I am fluent in C/C++, Java and Shell script, and have an understanding of Python
as well. I use Git as my VCS and Visual Studio Code with integrated GDB as my
primary code editor and Ubuntu 19.10 as my primary Operating System unless the
work specifically needs Windows.


## Contributions to Git

Contributing to Git helped me understand a lot about how modern & robust software
work as well as how real world development takes place. I plan on contributing even
more to Git and make my contributions count. As of now, my contributions at Git are:

---------------
status: merged
git/git:
[Microproject]: Modernise tests and use helper functions in test script.
GitHub: https://github.com/git/git/commit/c513a958b69090c02ad422b0cd4622009bb4b9f5
List: https://lore.kernel.org/git/20200116203622.4694-1-shouryashukla.oo@gmail.com/


## The Project: Convert submodule to builtin

#### Outline

Git commands were initially implemented directly in shell script with some instances of Perl as well. As times progressed, various platforms to run Git on emerged, _enter_, problems in production code. There were multiple problems with shell scripts, such as: compatibility of code across platforms(e.g.: POSIX-to-Windows path conversion issues). To fix this issue, it was decided to convert these scripts into portable C code(the original intention C was developed with, to have portable code and software).

Various commands have been converted as of now, such as add, blame, bisect(work in progress), etc. In my project, I intend to convert submodule into C fully, hence making it a ‘builtin’. 


#### Previous Work

There has been an ongoing work in the conversion of various Git commands such as 'add', 'commit', 'blame', etc. from their shell form into their C form. 'git submodule' is one of the commands left to fully convert into its C form. Stefan Beller <stefanbeller@gmail.com> converted a large part of this command up until 2019. Prathamesh Chavan <pc44800@gmail.com> also aided in the conversion of the command during his GSoC project in the year 2017. In its current state, four subcommands are due for conversion, namely: 'add', 'set-branch', 'set-url' and 'summary'. Also, the Command Line parsing Interface needs improvements, such as better error messages and support for more subcommands.
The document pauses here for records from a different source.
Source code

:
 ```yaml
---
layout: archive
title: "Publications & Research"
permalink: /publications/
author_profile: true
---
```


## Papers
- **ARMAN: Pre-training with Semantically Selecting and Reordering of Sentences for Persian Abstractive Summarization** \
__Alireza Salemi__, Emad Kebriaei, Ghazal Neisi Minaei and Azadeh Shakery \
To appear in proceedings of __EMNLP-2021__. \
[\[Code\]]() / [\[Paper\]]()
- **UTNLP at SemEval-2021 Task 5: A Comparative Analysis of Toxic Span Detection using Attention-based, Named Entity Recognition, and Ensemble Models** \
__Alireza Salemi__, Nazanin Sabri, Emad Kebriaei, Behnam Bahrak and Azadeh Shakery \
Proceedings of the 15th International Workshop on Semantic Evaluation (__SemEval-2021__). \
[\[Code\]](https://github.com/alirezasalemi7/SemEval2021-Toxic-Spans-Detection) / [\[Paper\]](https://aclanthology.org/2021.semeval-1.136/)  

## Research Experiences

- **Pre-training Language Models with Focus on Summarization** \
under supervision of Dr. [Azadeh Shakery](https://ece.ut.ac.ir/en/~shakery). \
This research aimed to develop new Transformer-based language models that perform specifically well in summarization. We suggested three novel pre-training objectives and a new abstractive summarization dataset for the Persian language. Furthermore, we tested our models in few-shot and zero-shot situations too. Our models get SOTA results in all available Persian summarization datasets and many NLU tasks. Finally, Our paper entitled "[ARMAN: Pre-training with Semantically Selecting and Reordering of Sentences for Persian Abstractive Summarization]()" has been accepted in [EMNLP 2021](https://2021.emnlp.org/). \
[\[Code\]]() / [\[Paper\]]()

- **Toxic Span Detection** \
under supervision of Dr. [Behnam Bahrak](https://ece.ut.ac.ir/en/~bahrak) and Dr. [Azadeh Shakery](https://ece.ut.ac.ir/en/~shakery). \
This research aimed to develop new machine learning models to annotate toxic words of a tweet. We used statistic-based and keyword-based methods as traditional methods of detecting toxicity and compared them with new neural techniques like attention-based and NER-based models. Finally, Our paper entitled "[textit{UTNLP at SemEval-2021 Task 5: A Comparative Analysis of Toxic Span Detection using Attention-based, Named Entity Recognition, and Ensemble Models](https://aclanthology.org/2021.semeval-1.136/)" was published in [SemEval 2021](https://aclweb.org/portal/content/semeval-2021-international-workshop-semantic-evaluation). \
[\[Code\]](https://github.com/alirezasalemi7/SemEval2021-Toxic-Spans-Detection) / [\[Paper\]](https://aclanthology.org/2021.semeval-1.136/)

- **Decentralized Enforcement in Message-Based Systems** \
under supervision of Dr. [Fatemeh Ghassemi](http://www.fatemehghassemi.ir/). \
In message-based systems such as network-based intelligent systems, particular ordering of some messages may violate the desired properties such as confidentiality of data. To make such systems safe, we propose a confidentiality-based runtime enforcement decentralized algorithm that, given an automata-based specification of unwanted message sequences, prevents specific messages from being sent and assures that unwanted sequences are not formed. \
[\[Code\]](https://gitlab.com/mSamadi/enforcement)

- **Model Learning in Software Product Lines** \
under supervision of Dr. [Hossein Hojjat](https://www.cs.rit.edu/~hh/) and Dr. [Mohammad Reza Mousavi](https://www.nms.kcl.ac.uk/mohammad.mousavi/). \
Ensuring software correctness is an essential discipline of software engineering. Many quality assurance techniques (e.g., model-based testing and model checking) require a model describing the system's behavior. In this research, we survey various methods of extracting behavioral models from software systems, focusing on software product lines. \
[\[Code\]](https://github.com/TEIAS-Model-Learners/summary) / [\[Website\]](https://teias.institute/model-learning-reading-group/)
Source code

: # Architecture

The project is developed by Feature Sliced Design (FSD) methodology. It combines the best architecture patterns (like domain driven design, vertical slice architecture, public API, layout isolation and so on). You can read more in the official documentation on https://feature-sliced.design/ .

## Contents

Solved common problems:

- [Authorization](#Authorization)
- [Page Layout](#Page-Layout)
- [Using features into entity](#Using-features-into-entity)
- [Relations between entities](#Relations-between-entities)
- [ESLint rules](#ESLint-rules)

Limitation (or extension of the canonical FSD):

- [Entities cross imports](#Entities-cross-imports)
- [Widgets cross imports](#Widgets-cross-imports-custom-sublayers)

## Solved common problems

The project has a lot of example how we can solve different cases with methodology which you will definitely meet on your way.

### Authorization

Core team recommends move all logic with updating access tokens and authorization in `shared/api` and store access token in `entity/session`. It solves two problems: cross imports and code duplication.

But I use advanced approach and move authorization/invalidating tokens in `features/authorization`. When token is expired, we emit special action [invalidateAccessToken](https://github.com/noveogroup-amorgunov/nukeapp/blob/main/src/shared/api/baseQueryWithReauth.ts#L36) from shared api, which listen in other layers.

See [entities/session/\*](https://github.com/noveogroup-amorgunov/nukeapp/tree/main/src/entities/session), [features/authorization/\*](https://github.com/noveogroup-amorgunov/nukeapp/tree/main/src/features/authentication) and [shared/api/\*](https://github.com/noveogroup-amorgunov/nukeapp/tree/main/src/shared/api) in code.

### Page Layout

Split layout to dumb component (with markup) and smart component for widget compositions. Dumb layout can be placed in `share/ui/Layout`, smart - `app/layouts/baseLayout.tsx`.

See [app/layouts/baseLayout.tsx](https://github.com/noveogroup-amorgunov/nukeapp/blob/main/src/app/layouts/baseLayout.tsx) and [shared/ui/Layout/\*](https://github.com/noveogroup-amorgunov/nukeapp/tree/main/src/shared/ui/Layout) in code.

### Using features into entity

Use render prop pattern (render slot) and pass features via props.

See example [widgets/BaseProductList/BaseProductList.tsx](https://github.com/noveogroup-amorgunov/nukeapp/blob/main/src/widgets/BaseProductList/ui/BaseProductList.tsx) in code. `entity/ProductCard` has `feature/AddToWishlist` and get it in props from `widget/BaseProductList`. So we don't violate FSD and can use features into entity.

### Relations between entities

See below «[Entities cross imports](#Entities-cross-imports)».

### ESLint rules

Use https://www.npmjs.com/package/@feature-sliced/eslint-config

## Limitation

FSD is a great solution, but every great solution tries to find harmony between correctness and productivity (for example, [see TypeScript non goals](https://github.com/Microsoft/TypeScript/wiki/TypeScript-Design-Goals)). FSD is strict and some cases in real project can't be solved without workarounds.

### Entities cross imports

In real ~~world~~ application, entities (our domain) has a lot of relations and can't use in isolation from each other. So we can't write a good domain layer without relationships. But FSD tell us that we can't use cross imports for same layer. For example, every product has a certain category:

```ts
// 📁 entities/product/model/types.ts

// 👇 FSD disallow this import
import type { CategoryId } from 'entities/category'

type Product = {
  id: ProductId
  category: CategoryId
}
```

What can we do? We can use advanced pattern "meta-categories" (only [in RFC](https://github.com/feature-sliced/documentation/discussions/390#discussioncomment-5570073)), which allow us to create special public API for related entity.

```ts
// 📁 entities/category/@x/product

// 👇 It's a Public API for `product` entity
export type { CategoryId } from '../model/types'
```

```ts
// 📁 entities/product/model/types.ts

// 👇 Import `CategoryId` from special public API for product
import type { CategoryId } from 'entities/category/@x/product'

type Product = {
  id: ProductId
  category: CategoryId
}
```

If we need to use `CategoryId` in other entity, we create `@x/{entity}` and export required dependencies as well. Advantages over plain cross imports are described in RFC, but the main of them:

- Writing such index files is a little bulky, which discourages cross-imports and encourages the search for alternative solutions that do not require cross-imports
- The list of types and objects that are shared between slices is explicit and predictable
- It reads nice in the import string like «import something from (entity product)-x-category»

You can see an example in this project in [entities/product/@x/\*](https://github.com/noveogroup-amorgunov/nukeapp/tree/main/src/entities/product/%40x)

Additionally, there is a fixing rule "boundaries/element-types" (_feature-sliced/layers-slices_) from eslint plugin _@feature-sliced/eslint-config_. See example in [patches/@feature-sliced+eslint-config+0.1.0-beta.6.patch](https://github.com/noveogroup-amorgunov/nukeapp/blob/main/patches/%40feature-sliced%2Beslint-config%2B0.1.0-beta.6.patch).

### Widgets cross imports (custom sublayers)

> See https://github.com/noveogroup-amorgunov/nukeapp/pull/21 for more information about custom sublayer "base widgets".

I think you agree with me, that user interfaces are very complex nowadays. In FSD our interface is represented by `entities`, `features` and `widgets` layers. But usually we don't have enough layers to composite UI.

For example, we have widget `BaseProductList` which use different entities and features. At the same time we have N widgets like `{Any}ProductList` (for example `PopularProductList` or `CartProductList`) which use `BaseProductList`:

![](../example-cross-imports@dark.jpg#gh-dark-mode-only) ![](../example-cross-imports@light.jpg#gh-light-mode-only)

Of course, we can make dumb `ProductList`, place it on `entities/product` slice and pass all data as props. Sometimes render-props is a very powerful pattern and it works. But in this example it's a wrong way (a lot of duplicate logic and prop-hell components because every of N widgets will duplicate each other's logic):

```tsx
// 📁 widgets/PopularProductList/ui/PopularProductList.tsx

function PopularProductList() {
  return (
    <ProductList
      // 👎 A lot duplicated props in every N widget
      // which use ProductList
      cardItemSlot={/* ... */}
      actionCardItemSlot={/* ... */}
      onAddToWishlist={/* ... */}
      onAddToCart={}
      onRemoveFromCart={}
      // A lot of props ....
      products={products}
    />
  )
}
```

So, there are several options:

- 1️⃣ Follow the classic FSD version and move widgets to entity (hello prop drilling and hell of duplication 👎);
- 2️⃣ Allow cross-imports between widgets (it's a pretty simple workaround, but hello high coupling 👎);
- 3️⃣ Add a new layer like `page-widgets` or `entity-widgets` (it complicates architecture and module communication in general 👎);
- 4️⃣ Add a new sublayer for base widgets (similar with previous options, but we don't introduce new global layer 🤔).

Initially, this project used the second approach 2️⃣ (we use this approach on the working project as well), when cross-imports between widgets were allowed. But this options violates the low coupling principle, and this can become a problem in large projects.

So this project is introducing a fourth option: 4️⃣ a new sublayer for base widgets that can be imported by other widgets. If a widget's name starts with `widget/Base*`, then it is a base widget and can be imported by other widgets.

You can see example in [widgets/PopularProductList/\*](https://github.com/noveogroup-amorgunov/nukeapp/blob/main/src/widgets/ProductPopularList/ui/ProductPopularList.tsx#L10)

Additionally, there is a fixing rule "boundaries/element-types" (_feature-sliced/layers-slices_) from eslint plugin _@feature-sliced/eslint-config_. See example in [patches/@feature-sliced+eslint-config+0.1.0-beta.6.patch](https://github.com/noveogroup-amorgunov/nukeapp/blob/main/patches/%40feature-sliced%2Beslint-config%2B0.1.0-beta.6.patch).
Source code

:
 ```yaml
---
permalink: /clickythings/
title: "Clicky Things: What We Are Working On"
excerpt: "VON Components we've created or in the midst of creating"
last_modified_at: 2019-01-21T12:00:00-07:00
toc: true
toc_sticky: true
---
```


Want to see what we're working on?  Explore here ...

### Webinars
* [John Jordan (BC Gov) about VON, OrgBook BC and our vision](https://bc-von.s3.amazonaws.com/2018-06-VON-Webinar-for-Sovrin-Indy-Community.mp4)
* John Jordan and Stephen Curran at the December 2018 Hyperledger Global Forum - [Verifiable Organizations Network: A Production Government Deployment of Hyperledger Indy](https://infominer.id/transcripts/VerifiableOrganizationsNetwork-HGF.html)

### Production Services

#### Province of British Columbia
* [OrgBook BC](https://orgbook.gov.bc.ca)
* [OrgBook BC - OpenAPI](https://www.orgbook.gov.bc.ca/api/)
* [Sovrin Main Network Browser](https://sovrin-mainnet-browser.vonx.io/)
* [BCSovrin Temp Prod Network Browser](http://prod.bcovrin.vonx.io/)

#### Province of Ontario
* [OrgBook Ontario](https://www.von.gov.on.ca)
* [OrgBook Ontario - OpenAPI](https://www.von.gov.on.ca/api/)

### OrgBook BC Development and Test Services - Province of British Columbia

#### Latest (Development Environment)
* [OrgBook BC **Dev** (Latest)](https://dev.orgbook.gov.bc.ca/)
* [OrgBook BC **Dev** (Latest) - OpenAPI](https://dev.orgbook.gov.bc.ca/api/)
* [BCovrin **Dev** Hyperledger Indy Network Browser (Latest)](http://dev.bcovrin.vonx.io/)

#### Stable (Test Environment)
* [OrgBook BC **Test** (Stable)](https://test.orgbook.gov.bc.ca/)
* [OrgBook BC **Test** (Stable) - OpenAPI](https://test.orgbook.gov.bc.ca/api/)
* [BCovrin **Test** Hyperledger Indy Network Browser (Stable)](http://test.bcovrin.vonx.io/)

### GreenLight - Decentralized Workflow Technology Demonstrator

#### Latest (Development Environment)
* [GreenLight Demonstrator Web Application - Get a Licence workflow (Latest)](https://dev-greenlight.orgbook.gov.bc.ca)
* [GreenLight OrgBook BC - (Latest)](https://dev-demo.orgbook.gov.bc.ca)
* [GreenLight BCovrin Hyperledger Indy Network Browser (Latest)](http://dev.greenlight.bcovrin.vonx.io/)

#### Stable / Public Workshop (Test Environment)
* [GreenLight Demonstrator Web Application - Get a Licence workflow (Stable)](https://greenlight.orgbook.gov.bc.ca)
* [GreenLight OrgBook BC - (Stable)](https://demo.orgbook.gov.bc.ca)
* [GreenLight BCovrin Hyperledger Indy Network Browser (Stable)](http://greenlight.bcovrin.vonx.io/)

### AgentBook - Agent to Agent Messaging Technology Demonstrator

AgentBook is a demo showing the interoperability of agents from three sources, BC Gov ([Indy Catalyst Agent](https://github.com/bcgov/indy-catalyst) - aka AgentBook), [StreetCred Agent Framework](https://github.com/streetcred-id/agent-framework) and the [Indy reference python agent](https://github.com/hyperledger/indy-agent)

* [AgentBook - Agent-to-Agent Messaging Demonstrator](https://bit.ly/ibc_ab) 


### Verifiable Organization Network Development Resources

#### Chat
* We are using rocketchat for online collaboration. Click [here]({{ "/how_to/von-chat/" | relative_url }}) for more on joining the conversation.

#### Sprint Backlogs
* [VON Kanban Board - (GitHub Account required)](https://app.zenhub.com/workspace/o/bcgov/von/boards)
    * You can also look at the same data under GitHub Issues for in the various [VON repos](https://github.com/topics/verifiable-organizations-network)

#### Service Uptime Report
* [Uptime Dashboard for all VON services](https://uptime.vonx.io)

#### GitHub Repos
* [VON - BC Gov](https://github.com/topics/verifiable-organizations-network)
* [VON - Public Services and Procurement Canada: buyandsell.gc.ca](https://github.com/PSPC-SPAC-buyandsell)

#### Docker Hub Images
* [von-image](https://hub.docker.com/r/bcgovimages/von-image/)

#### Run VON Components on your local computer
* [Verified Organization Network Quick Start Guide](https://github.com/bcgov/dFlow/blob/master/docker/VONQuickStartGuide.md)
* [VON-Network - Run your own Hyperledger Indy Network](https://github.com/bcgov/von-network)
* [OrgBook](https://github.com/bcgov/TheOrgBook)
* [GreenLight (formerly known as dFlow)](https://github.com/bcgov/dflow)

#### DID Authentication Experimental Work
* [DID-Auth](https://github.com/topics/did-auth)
Prathamesh Chavan implemented and improved the subcommands summary, status, sync, deinit and some more. The relevancy of this to my project is that some helper functions(located in sbmodule.c) such as print_submodule_summary(),prepare_submodule_summary(), etc. have been implemented beforehand. In the case of subcommand summary, the work left is to stitch these functions together and implement the main module_summary() function. The current status of The conversion is:

	add: pending conversion, full code needs to be written for the same. Need to implement
	     callback macros and structures, i.e. struct add_cb(), ADD_CB_INIT, as well as frontend 		     function module_add(). Other helper functions may be needed in the process as well. 		     Compare with shell script and try to “translate” it into C.
	set-branch: pending conversion, full code needs to be written for the same. Need to implement 			    macros and structures, i.e. struct _setbranch(), SETBRANCH_CB_INIT, as well as 			    frontend function module_setbranch(). Other helper functions may be needed in the 			    process as well. Compare with shell script and try to “translate” it into C. 	set-url: pending conversion, full code needs to be written for the same. Need to implement 			macros and structures, i.e. struct _seturl(), SETURL_CB_INIT, as well as frontend 			function module_seturl(). Other helper functions may be needed in the process as 			well. Compare with shell script and try to “translate” it into C.Compare with shell 			script and try to “translate” it into C. It will have a similar implementation to 			set-branch because they are “setter” functions
	summary: pending conversion, work in progress; callback structures, functions and macros have
		 been created, also, basic scaffolding of the command is done, i.e., functions
		 module_summary(), summary_submodule(), summary_submodule_cb(). As this is a
		 prototype, some functions may be scrapped or added later. Other functions to
		 complement the subcommand have already been created; learn from Prathamesh's
		 mistakes and implement a better code.
	status: conversion complete, currently in a functional state.
	init: conversion complete, currently in a functional state.
	deinit: conversion complete, currently in a functional state.
	update: conversion complete, currently in a functional state.
	foreach: conversion complete, currently in a functional state.
	sync: conversion complete, currently in a functional state.
	absorbgitdirs: conversion complete, currently in a functional state.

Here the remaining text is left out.